Je n'ai fait celle-ci plus longue que parce que je n'ai pas eu le loisir de la faire plus courte. - Blaise Pascal

English Translation: I would have written a shorter letter, but I did not have the time.

I am bad at keeping my communication short and efficient. I even had to preface this workplace question with a silly quote, and then I had to write this unnecessary sentence explaining it.

It's easiest for me to just dump all my thoughts on a topic into an email, or into a bug tracking tool (I'm an engineer, as I'm sure many are on this site), but this serves me poorly in two ways:

  1. People don't like to read my emails carefully as they are too long and take a lot of time.
  2. I end up not wanting to write down everything in my head because it takes too long, and then documentation / correspondence is often not well communicated with my leadership.

Perhaps this is just a skill that requires more practice? More specifically, here is my question for the Workplace community:

How can I communicate effectively and efficiently - both with time and with length of communication - with my leadership and my teammates?

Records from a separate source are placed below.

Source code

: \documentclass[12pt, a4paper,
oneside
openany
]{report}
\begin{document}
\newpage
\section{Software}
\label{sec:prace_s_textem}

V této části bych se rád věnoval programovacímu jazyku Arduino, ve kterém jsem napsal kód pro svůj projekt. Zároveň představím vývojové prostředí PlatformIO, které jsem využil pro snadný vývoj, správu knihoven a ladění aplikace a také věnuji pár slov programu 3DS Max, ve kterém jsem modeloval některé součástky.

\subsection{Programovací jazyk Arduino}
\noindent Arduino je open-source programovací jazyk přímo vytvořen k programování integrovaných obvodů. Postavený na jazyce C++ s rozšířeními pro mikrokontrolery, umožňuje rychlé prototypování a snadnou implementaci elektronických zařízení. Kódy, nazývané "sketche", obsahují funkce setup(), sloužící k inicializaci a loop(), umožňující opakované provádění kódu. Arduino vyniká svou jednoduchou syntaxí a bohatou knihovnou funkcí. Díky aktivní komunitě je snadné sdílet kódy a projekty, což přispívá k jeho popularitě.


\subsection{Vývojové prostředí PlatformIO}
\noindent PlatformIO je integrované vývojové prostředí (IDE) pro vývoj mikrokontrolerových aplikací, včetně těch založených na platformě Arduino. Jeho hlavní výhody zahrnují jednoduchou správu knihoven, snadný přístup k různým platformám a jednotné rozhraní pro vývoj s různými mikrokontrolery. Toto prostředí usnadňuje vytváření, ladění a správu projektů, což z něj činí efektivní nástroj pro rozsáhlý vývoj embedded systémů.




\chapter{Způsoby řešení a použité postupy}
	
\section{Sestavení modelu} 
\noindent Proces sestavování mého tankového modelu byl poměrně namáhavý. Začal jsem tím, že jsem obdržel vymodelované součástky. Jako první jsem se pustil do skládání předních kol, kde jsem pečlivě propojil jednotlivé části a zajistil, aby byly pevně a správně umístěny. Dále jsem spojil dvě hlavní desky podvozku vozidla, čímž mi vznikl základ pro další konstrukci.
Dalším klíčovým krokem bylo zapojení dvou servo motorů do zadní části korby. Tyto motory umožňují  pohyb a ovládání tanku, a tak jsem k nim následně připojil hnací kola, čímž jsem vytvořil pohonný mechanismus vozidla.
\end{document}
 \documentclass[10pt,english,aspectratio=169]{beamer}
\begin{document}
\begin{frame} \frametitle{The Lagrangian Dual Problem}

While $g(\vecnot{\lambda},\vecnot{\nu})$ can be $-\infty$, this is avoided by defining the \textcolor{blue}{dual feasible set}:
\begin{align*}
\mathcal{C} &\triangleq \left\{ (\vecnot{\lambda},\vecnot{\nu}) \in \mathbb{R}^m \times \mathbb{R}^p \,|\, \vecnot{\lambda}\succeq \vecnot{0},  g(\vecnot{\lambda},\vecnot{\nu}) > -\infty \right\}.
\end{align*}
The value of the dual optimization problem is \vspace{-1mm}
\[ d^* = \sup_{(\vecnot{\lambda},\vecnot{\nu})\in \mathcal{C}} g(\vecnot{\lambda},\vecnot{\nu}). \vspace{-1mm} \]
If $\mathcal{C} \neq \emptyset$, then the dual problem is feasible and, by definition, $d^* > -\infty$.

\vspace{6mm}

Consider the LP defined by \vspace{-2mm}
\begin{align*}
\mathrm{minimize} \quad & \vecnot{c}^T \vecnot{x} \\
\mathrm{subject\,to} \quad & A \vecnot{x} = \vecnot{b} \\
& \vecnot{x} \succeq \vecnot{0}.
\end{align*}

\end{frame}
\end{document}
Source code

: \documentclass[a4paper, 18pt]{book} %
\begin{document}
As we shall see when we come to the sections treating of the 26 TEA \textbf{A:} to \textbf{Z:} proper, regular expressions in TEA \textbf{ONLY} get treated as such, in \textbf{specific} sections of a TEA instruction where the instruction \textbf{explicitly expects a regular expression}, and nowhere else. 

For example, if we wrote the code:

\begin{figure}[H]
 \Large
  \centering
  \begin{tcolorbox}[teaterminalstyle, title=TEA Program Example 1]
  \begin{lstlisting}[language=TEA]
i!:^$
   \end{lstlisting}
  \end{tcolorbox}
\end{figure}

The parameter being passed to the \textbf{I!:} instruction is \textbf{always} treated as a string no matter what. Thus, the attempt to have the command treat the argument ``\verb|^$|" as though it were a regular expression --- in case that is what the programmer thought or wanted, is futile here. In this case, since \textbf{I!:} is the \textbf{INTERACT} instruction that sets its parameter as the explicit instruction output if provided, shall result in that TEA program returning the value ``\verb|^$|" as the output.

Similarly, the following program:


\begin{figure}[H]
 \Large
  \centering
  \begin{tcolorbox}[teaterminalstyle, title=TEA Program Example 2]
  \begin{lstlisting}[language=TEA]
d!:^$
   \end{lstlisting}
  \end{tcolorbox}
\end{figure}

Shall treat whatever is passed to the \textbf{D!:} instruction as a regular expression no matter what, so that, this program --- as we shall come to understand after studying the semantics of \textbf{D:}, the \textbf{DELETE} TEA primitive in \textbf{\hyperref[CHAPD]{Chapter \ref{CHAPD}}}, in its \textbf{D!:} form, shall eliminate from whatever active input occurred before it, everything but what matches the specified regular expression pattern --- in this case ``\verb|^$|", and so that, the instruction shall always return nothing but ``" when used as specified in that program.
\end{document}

I intentionally do not want to edit this post too much, there's plenty of fluff here, including this disclaimer, to illustrate the point.

7
  • @JoeStrazzere I absolutely can write more concisely... by investing more time. But then I get into a place where "investing more time" means I no longer want to communicate, because the time investment is too large. I can and do revise, shorten, blah blah, but when I do that I feel like I spend so much time doing that instead of producing deliverables. – durron597 Sep 30 '16 at 18:49
  • 2
    book - Strunk and White – paparazzo Sep 30 '16 at 18:51
  • 2
    Sometimes the document or email is the deliverable. – Dan Pichelman Sep 30 '16 at 18:52
  • I don't really know why this is receiving down/close votes, can those voting to close explain their reasons? – enderland Sep 30 '16 at 19:08
  • It takes practice and real world experience to really learn this stuff. I think the more you do, the less you can write to explain more. Ask yourself what you need from the person and simply only ask that without explaining or anything. – Dan Sep 30 '16 at 19:21
5

By practicing. Writing efficiently and effectively is a skill like any other. If you're not proof reading your communications for readability, spelling, grammar and efficiency then you're not doing it properly.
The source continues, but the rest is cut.